It's also worth considering another point: that the task of a transfer attack differs from transfer learning. In a transfer attack, we learn $f_S: \mathcal{X}_S \rightarrow \mathcal{Y}_S$ for the surrogate dataset and $f_T: \mathcal{X}_T \rightarrow \mathcal{Y}_T$. We then want to train an attack $A$ on $f_S$ such that the cost when applied to $f_T$ is maximised (assuming we just want it to be classified incorrectly. If we want to assign a specific label to it, it's not easy to imagine how that kind of attack looks when the label spaces are not the same). Here though $X_T$ and $X_S$ must allow for the same inputs (although both elements of the domain could be different - consider e.g. CIFAR vs rotated CIFAR), we can't assume that $Y_S$ and $Y_T$ belong to the same label space. So the mapping of $X$ to $Y$ becomes particularly relevant, even when the feature space is the same.

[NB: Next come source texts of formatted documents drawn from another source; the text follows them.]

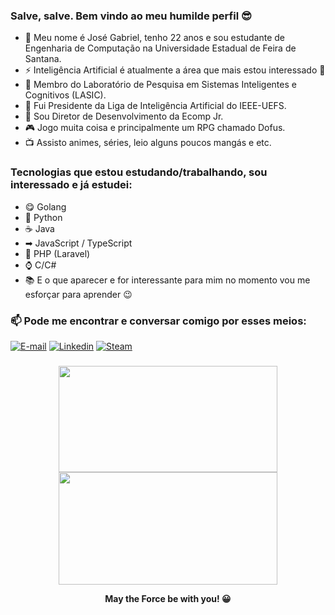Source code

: ### Salve, salve. Bem vindo ao meu humilde perfil 😎

- 💬 Meu nome é José Gabriel, tenho 22 anos e sou estudante de Engenharia de Computação na Universidade Estadual de Feira de Santana.
- ⚡ Inteligência Artificial é atualmente a área que mais estou interessado 🎯
- 🔬 Membro do Laboratório de Pesquisa em Sistemas Inteligentes e Cognitivos (LASIC).
- 🧠 Fui Presidente da Liga de Inteligência Artificial do IEEE-UEFS.
- 💼 Sou Diretor de Desenvolvimento da Ecomp Jr.
- 🎮 Jogo muita coisa e principalmente um RPG chamado Dofus.
- 📺 Assisto animes, séries, leio alguns poucos mangás e etc.

### Tecnologias que estou estudando/trabalhando, sou interessado e já estudei:

- 😋 Golang
- 🐍 Python
- ☕ Java
- ➡ JavaScript / TypeScript
- 🐘 PHP (Laravel)
- ⌚ C/C#
- 📚 E o que aparecer e for interessante para mim no momento vou me esforçar para aprender 😉

### 📫 Pode me encontrar e conversar comigo por esses meios:

[![E-mail](https://img.shields.io/badge/engcgabrielgomes@gmail.com.br-red?logo=gmail&logoColor=white)](https://mail.google.com/mail/u/0/?view=cm&fs=1&tf=1&source=mailto&to=engcgabrielgomes@gmail.com.br)
[![Linkedin](https://img.shields.io/badge/josegabrielgomes-blue?logo=linkedin)](https://www.linkedin.com/in/jos%C3%A9-gabriel-gomes-3493b2199/)
[![Steam](https://img.shields.io/badge/-Steam-lightgrey)](https://steamcommunity.com/id/lonelytip/)
### 

<div align="center">
  <img height="170em" width="350em" src="https://github-readme-stats.vercel.app/api/top-langs/?username=JoSGomes&layout=compact&theme=cobalt">
  <img height="180em" width="350em" src="https://github-readme-streak-stats.herokuapp.com?user=JoSGomes&theme=cobalt">
</div>

<div align="center"> <p> <b> May the Force be with you! 😀 </b> </p> </div>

philswatton · 2023-03-02T13:48:45Z

philswatton
Mar 2, 2023
Maintainer Author

Unlabelled vs labelled datasets -> unlabelled and labelled measures (e.g. MMD vs OTDD)
Supervised: labels known in advance, task is determined by the labels -> labelled dataset defines a task
- Simplifying assumption: prediction space is the same as the label space
Unsupervised: no labels, only a prediction space, so task is not determined by the dataset (other than that it's not supervised learning)
$P(X)$ is a probability dist, not a marginal dist

0 replies

philswatton · 2023-03-03T16:33:46Z

philswatton
Mar 3, 2023
Maintainer Author

I've done some work following the initial dump of ideas and our discussion in writing up on overleaf, with the goal of also tying into some of the theoretical predictions made in #24.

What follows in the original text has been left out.